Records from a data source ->
★ ★ ★

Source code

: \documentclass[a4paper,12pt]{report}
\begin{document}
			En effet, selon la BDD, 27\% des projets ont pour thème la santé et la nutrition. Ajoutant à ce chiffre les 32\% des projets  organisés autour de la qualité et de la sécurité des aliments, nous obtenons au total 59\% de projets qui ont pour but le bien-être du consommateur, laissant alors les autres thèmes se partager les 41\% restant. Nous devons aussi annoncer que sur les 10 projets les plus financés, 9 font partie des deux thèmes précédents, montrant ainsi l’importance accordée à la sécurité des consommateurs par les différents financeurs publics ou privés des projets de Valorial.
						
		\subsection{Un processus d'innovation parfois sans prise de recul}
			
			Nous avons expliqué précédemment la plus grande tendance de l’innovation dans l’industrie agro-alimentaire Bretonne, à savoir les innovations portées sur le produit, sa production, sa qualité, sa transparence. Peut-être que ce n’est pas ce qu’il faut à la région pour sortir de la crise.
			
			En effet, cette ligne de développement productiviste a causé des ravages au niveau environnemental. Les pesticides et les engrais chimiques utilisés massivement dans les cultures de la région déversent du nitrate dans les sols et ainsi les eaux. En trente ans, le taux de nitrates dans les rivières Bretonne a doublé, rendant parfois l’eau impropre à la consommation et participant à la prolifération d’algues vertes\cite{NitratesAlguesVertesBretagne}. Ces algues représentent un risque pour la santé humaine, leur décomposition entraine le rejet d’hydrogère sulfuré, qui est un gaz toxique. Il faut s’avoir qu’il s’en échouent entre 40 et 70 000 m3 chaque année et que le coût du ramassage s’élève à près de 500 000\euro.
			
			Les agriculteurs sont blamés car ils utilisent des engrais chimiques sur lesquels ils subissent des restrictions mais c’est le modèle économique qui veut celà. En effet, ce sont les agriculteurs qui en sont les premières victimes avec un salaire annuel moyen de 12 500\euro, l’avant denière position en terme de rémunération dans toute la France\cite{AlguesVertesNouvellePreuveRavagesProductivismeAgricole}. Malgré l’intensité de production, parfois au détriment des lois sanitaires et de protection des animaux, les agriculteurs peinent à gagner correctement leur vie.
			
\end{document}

★ ★ ★

What you need to do ->
The word "innovation" appears in some lines above. Return every one of those lines.

Result of this exercise ->
		\subsection{Un processus d'innovation parfois sans prise de recul}
			Nous avons expliqué précédemment la plus grande tendance de l’innovation dans l’industrie agro-alimentaire Bretonne, à savoir les innovations portées sur le produit, sa production, sa qualité, sa transparence. Peut-être que ce n’est pas ce qu’il faut à la région pour sortir de la crise.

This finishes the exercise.